Un secret à te dire

« Un secret à te dire » est mon premier roman de littérature de jeunesse.

Il est disponible au CDI du collège Henri Sellier, à la médiathèque Le Phénix de Colombelles ainsi qu’à la bibliothèque de Saint-Contest.

Il est publié sur Thebookedition.com

gaelle proposition 2

Illustration : Mamzelle Crevette

Extrait

J’ai mal dormi, avec un seul œil et une seule oreille, et je me suis mal réveillé. C’est peut-être à cause des vacances de Noël, ce soir. Ou à cause des confettis.
Je descends l’escalier sur la pointe des pieds. Dans la cuisine, je soulève le couvercle de la poubelle. Le mot de papa est là, au milieu des épluchures de pommes de terre et des nouilles d’hier soir.
–  A quoi tu penses Raphaël ?
Je n’ai pas entendu maman arriver. Elle pose sur la table les bols, les serviettes à carreaux et le chocolat en poudre, sans me regarder.
–  …
–  A quoi tu penses quand tu es comme ça ?
–  Comment « comme ça » ?
Gabi s’installe devant son bol en baillant. Elle commence à manger ses céréales une par une avec ses doigts, les yeux fixés sur le paquet de choco pops.
–  Et bien quand tu mets un quart d’heure pour t’habiller, quand tu passes une demi-heure dans les toilettes, quand il te faut juste une matinée pour ranger tes Lego… tu vois ? Quand tu es dans la lune.
J’avais oublié !
Et c’est justement maintenant que maman veut en parler, à l’heure où je suis déjà en retard de vingt minutes sur tout le monde, vu que je suis encore en pyjama et que trouver mes chaussettes va me mettre dans la galère, comme chaque matin. Je dois être le seul sur terre à avoir des chaussettes qui voyagent la nuit.
–  Alors ?
Pour l’instant, pas de retard, pas de problème. Tout le monde est là. Mais ça va vite en devenir un, quand je serai encore le nez dans mon bol de chocolat et que je verrai un courant d’air entrer dans la cuisine avec manteau boutonné, écharpe nouée et cartable à la main.
–  Allez les enfants, en voiture ! On part.

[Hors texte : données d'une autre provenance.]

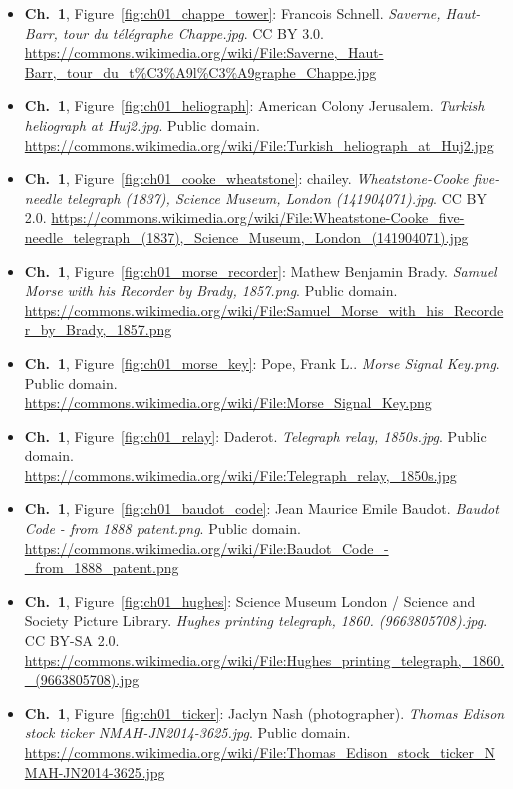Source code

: \begin{small}\begin{itemize}[leftmargin=0pt,itemsep=2pt,label={}]
\item \textbf{Ch.~1}, Figure~\ref{fig:ch01_chappe_tower}: Francois Schnell. \emph{Saverne, Haut-\allowbreak{}Barr, tour du télégraphe Chappe.\allowbreak{}jpg}. CC BY 3.0. \url{https://commons.wikimedia.org/wiki/File:Saverne,_Haut-Barr,_tour_du_t%C3%A9l%C3%A9graphe_Chappe.jpg}
\item \textbf{Ch.~1}, Figure~\ref{fig:ch01_heliograph}: American Colony Jerusalem. \emph{Turkish heliograph at Huj2.\allowbreak{}jpg}. Public domain. \url{https://commons.wikimedia.org/wiki/File:Turkish_heliograph_at_Huj2.jpg}
\item \textbf{Ch.~1}, Figure~\ref{fig:ch01_cooke_wheatstone}: chailey. \emph{Wheatstone-\allowbreak{}Cooke five-\allowbreak{}needle telegraph (1837), Science Museum, London (141904071).\allowbreak{}jpg}. CC BY 2.0. \url{https://commons.wikimedia.org/wiki/File:Wheatstone-Cooke_five-needle_telegraph_(1837),_Science_Museum,_London_(141904071).jpg}
\item \textbf{Ch.~1}, Figure~\ref{fig:ch01_morse_recorder}: Mathew Benjamin Brady. \emph{Samuel Morse with his Recorder by Brady, 1857.\allowbreak{}png}. Public domain. \url{https://commons.wikimedia.org/wiki/File:Samuel_Morse_with_his_Recorder_by_Brady,_1857.png}
\item \textbf{Ch.~1}, Figure~\ref{fig:ch01_morse_key}: Pope, Frank L.. \emph{Morse Signal Key.\allowbreak{}png}. Public domain. \url{https://commons.wikimedia.org/wiki/File:Morse_Signal_Key.png}
\item \textbf{Ch.~1}, Figure~\ref{fig:ch01_relay}: Daderot. \emph{Telegraph relay, 1850s.\allowbreak{}jpg}. Public domain. \url{https://commons.wikimedia.org/wiki/File:Telegraph_relay,_1850s.jpg}
\item \textbf{Ch.~1}, Figure~\ref{fig:ch01_baudot_code}: Jean Maurice Emile Baudot. \emph{Baudot Code -\allowbreak{} from 1888 patent.\allowbreak{}png}. Public domain. \url{https://commons.wikimedia.org/wiki/File:Baudot_Code_-_from_1888_patent.png}
\item \textbf{Ch.~1}, Figure~\ref{fig:ch01_hughes}: Science Museum London / Science and Society Picture Library. \emph{Hughes printing telegraph, 1860.\allowbreak{} (9663805708).\allowbreak{}jpg}. CC BY-SA 2.0. \url{https://commons.wikimedia.org/wiki/File:Hughes_printing_telegraph,_1860._(9663805708).jpg}
\item \textbf{Ch.~1}, Figure~\ref{fig:ch01_ticker}: Jaclyn Nash (photographer). \emph{Thomas Edison stock ticker NMAH-\allowbreak{}JN2014-\allowbreak{}3625.\allowbreak{}jpg}. Public domain. \url{https://commons.wikimedia.org/wiki/File:Thomas_Edison_stock_ticker_NMAH-JN2014-3625.jpg}

\end{itemize}
\end{small}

–  Alors ? Tu réponds oui ou non ?
–  Je sais pas, moi !
Je prends sur moi. J’essaie de parler gentiment sans lever les yeux au ciel parce que maman n’aime pas du tout ça. Les yeux de Gabrielle se mettent à clignoter tout seuls :
–  Maman, peut-être qu’il pense à ses chevaliers ? Aux dinosaures qui sont morts ? A Cookies qui est dans la terre ? … Si ça se trouve, tu penses à rien ?
–  N’importe quoi ! Bien sûr que si, je pense à quelque chose. Je veux pas grandir, voilà à quoi je pense si vous voulez tout savoir.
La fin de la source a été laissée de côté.